▶ EXERCISE OBJECTIVE:
Return only the number of lines in the data below where the word "fraction" appears.

▶ GIVEN DATA:
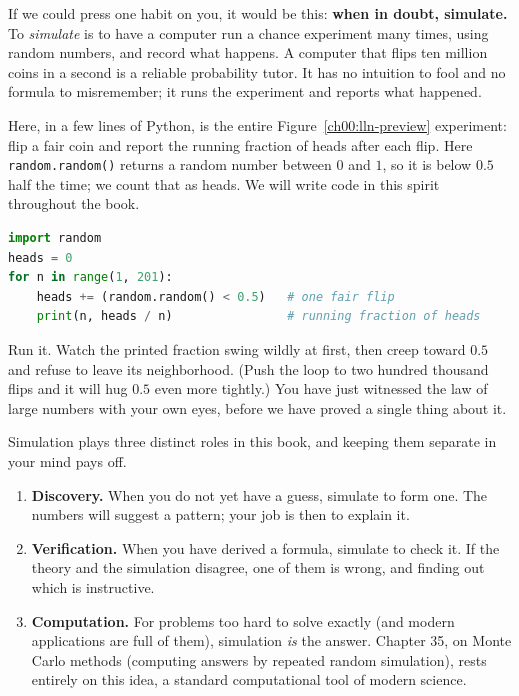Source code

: If we could press one habit on you, it would be this: \textbf{when in doubt,
simulate.} To \emph{simulate} is to have a computer run a chance experiment
many times, using random numbers, and record what happens. A computer that
flips ten million coins in a second is a
reliable probability tutor. It has no intuition to fool and no formula
to misremember; it runs the experiment and reports what happened.

\begin{labbox}
Here, in a few lines of Python, is the entire Figure~\ref{ch00:lln-preview}
experiment: flip a fair coin and report the running fraction of heads after each
flip. Here \texttt{random.random()} returns a random number between $0$ and
$1$, so it is below $0.5$ half the time; we count that as heads. We will write
code in this spirit throughout the book.
\begin{lstlisting}[language=Python]
import random
heads = 0
for n in range(1, 201):
    heads += (random.random() < 0.5)   # one fair flip
    print(n, heads / n)                # running fraction of heads
\end{lstlisting}
Run it. Watch the printed fraction swing wildly at first, then creep toward
$0.5$ and refuse to leave its neighborhood. (Push the loop to two hundred
thousand flips and it will hug $0.5$ even more tightly.) You have just witnessed
the law of large numbers with your own eyes, before we have proved a single
thing about it.
\end{labbox}

Simulation plays three distinct roles in this book, and keeping them
separate in your mind pays off.

\begin{enumerate}
  \item \textbf{Discovery.} When you do not yet have a guess, simulate to form
    one. The numbers will suggest a pattern; your job is then to explain it.
  \item \textbf{Verification.} When you have derived a formula, simulate to
    check it. If the theory and the simulation disagree, one of them is wrong,
    and finding out which is instructive.
  \item \textbf{Computation.} For problems too hard to solve exactly (and modern
    applications are full of them), simulation \emph{is} the answer. Chapter 35,
    on Monte Carlo methods (computing answers by repeated random simulation),
    rests entirely on this idea, a standard computational tool of modern science.
\end{enumerate}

▶ EXPECTED ANSWER:
3